_INPUT DATA_.
####################
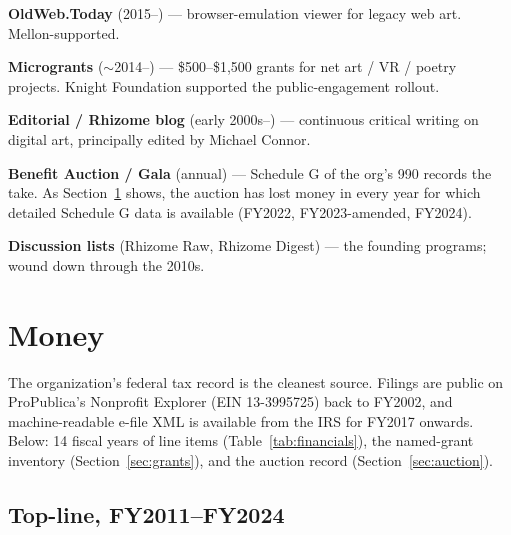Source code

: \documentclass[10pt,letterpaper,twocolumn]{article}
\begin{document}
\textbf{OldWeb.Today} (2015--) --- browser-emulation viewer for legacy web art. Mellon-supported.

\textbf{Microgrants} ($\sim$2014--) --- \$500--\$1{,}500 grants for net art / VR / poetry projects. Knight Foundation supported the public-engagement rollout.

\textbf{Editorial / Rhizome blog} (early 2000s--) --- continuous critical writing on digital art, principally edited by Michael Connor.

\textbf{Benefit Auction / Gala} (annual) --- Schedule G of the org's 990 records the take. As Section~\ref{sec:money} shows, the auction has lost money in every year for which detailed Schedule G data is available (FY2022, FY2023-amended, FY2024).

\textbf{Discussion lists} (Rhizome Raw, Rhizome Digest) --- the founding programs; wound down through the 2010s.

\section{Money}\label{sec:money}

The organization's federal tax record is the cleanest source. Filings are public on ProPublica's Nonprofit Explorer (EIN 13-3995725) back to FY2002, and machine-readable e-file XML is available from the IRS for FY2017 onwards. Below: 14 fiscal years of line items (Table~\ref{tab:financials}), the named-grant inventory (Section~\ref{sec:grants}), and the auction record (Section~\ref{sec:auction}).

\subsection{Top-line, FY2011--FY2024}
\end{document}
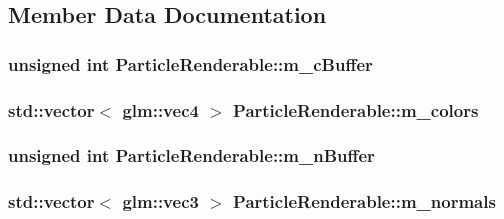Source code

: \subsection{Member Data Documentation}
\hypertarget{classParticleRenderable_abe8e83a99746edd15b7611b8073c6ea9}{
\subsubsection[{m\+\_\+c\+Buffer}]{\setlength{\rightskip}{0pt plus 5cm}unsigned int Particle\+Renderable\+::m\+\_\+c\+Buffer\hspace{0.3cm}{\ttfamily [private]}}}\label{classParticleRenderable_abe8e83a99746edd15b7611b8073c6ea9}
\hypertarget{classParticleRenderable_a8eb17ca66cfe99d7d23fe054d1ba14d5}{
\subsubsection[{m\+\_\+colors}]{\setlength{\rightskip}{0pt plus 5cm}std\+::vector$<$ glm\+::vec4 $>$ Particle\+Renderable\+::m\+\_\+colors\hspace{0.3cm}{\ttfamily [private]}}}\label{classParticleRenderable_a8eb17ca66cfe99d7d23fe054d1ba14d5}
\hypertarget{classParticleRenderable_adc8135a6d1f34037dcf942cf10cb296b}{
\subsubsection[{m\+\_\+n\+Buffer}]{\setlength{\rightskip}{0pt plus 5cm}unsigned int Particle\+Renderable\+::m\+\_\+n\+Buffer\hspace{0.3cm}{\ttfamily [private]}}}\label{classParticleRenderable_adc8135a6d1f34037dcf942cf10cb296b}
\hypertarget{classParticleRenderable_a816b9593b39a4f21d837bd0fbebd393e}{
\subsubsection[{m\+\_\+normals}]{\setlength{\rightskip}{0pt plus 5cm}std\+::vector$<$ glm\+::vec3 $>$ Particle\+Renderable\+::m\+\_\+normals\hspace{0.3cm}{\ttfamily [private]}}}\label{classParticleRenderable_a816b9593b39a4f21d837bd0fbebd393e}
####################
_WORK INSTRUCTIONS_.
Retype exactly, and only, the lines above from the one where "web art. Mellon-supported." occurs up to and including the one where "the public-engagement rollout." occurs.

_ANSWER BOX_.
\textbf{OldWeb.Today} (2015--) --- browser-emulation viewer for legacy web art. Mellon-supported.

\textbf{Microgrants} ($\sim$2014--) --- \$500--\$1{,}500 grants for net art / VR / poetry projects. Knight Foundation supported the public-engagement rollout.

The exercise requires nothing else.